Учительница, плюнув на азы собственного обучения, строго запрещавшего применять телесные наказания, шагнула вперед и твердой рукой влепила ученику пощечину. Потом схватила опешившего от неожиданной затрещины мальчишку, поволокла через школьную сцену к выходу и вышвырнула за дверь. Теперь в ее руках был не распоясавшийся двенадцатилетка, а обмякшее существо с выпученными глазами.
-- А сейчас продолжим урок, -- прозвенел звонок. – Что ж, к следующему разу всем знать слова песни назубок. Кто будет подглядывать в текст или беззвучно открывать рот, надеясь, что я этого не замечу, получит двойку.
…Жизнь потихоньку налаживалась, попеременно втягивая, как и положено, то в черные, то в белые полосы. К счастью, черный цвет мало-помалу уступал место белому. В белом жили надежда на встречу с мужем, радость общения с сыном и работа в школе. Черноту не отпускали презрительные голоса пары незваных гостей, полгода назад вручивших мятый конверт, и объяснение с Овчинниковым. Тот разговор на кухне Тоня вычеркнула из памяти, навсегда запретив себе даже мысленно к нему возвращаться. Слова, действительно, забылись, не забывался взгляд, каким тетушкин любимчик окинул напоследок глупую бабу, упустившую шанс изменить свою жизнь. Так мог бы смотреть сердобольный прохожий на собаку, преданно охранявшую хозяина-алкаша, храпевшего на уличной лавке.
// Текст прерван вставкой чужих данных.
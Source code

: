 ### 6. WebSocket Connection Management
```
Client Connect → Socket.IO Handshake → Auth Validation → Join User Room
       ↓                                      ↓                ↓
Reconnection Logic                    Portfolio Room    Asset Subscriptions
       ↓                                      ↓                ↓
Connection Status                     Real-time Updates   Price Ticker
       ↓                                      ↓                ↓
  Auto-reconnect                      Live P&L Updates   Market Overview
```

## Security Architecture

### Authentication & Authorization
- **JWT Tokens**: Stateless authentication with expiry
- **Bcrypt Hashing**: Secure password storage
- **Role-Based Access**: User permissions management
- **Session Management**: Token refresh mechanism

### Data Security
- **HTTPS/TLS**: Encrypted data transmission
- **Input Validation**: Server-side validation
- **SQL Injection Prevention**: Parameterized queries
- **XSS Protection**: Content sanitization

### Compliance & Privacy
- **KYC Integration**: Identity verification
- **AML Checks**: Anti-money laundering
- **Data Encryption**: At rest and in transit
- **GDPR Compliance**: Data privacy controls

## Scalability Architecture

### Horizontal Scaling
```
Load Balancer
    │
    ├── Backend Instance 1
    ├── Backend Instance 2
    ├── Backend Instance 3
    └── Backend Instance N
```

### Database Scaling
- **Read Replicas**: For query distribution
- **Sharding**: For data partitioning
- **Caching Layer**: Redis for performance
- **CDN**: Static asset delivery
Непонятным только осталось, чего в этом взгляде было больше: жалости или понимания.
-- Антонина Романовна, у вас, кажется, «окно»? – надтреснутый голос прозвучал в опустевшей учительской резко, холодный официальный тон подчеркивал разницу в статусе завуча и рядовой учительницы, из последних в каждом РОНО
толпы очередников на работу.
-- Да.
-- Зайдите в кабинет директора. Наталья Андреевна приказала немедленно, -- дверь захлопнулась, по учительской поплыл приторный запах дешевых духов.
…В эту школу Аренова попала по воле счастливого случая, столкнувшего племянницу Розы Евгеньевны с подругой любимой тетки. После того злополучного собрания, завершившегося изгнанием младшего продавца из беспорочной торговой команды, найти новую работу оказалось непросто. Двери одних начальственных кабинетов захлопывались перед носом, другие попросту не открывались, в третьи впускали со сладкой улыбкой, так же сладко обещая подумать. Думы делами не заканчивались, подвешивали в состояние невесомости, вынуждавшее болтаться между отчаянием и надеждой. В этой болтанке удалось пристроиться кондуктором трамвая. Дело, конечно, несложное, но непривычное. Навязывать пассажирам билеты было неловко, и поэтому «зайцы» плодились, как кролики, а контролеры, быстро раскусив стеснительную неумеху, стали предпочитать этот маршрут всем остальным, выстраиваясь на него в очередь. Ведь проверка, как правило, приносила доход, часть которого шла государству, часть приятно оттягивала карман. Трамвайный коллектив принял новенькую благосклонно, хотя слух о рохле разошелся довольно быстро. Молодые водители пытались ухлестнуть, пожилые – оградить от нахалов, опытные кондукторы намекали на возможность устроить себе приятное дополнение к зарплате за счет «забывчивости» иной раз кого-нибудь обилетить. Все попытки выходили безрезультатными, и скоро народ оставил Антонину в покое, посмеиваясь между собой над детской наивностью взрослого человека.
Дни шагали в ногу друг с другом и походили один на другой, как горошины в консервной банке: вроде и съедобны, а без приправы можно съесть лишь с голодухи. Наверное, так и кататься бы Тоне Ареновой с сумкой кондуктора, если бы не обычная рассеянность уставшего человека да расхлябанность городских коммунальщиков, проворонивших разбитый уличный фонарь.